We developed a contact sensing algorithm for the fingertip which is equipped with a 6-axis force/torque sensor and covered with a deformable rubber skin. The algortihm can estimate contact information occuring on the finger, including the contact location on the fingertip, the direction and the magnitude of the friction and normal forces, the local torque generated at the surface, at high speed (158-242 Hz) and with high precision.

Once the object was grasped, and in order to assess the stability of the grasp, the object's pose - position and orientation - needs to be known accurately. While 3D vision is very reliable when the object is on top of a table, once it is in-hand, the occlusions created by the robot hand itself causes the performance of the tracker to drop significantly. To tackle this problem, tactile sensing was used to correct the estimate by finding a pose that matched the sensing data.

The sense of touch plays an irreplaceable role when we humans explore the ambient world, especially when vision is occluded. In these tasks, object recognition is performed with identification of their geometric (i.e. shapes and poses) and physical properties (i.e. temperature, stiffness and material) with our haptic perception system. We are working on extract this information from readings of tactile array sensors and combine them with inputs from vision.

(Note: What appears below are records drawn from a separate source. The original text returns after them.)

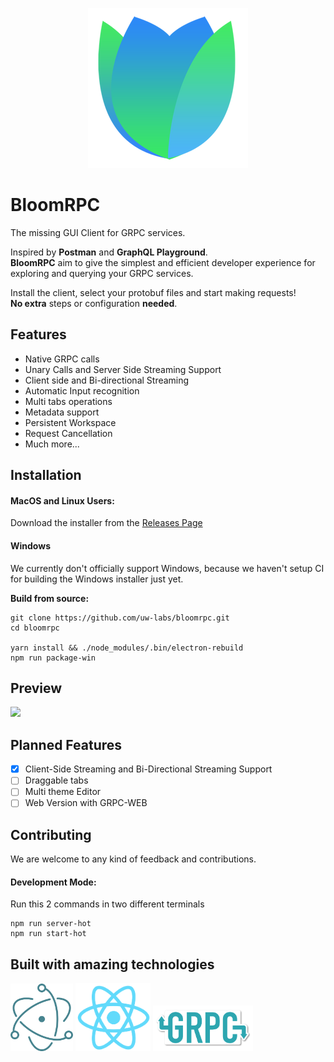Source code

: <p align="center">
  <img src="./resources/blue/256x256.png" />
</p>

# BloomRPC
The missing GUI Client for GRPC services. 

Inspired by **Postman** and **GraphQL Playground**. <br/>
**BloomRPC** aim to give the simplest and efficient developer experience for exploring
and querying your GRPC services.

Install the client, select your protobuf files and start making requests! <br/> 
**No extra** steps or configuration **needed**.

## Features

- Native GRPC calls
- Unary Calls and Server Side Streaming Support
- Client side and Bi-directional Streaming
- Automatic Input recognition
- Multi tabs operations
- Metadata support
- Persistent Workspace
- Request Cancellation
- Much more...

## Installation

#### MacOS and Linux Users:

Download the installer from the [Releases Page](https://github.com/uw-labs/bloomrpc/releases)

#### Windows
We currently don't officially support Windows, because we haven't
setup CI for building the Windows installer just yet.

**Build from source:**

```
git clone https://github.com/uw-labs/bloomrpc.git
cd bloomrpc

yarn install && ./node_modules/.bin/electron-rebuild
npm run package-win
```

## Preview

<img src="./resources/editor-preview.gif" />


## Planned Features

- [x] Client-Side Streaming and Bi-Directional Streaming Support
- [ ] Draggable tabs
- [ ] Multi theme Editor
- [ ] Web Version with GRPC-WEB

## Contributing

We are welcome to any kind of feedback and contributions.

#### Development Mode:

Run this 2 commands in two different terminals
```
npm run server-hot
npm run start-hot
```

## Built with amazing technologies

<p float="left">
  <img src="./resources/thirdparties/electron-logo.png" width="100"/>
  <img src="./resources/thirdparties/react-logo.png" width="120" />
  <img src="./resources/thirdparties/grpc-logo.png" width="160" />
</p>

To cope with the unknown object movement, we propose a new Tactile-SIFT descriptor to extract features in view of gradients in the tactile image to represent objects, to allow the features being invariant to object translation and rotation. Intuitively, there are some correspondences, e.g., prominent features, between visual and tactile object identification. To apply it in robotics, we propose to localize tactile readings in visual images by sharing same sets of feature descriptors through two sensing modalities. It is then treated as a probabilistic estimation problem solved in a framework of recursive Bayesian filtering.

While research in dexterous grasping and manipulation has been a very active field of research within academia, there has not been a great deal of successful translation into commercial applications. One of the obstacles for successful integration of dexterous manipulation into a manufacturing setting is the trade-off created by the high degree of dexterity required to achieve the desired flexibility versus the level of complexity that the extra degrees of freedom add to the system. The goal of the GSC project was to endow a dexterous robot hand with the ability to robustly grasp and manipulate objects. Multiple aspects of this task were investigated, such as finding sensing requirements, implementing a vision system to identify and track an object and developing methods to assess and ensure the stability of a grasped object. The applications of the developed system range from the ability to pick and accurately place objects from a far wider range of parts than previously possible using a simple gripper, to use the robot hand as a "third hand" during assembly tasks, and to enable future concepts in tele-manipulation.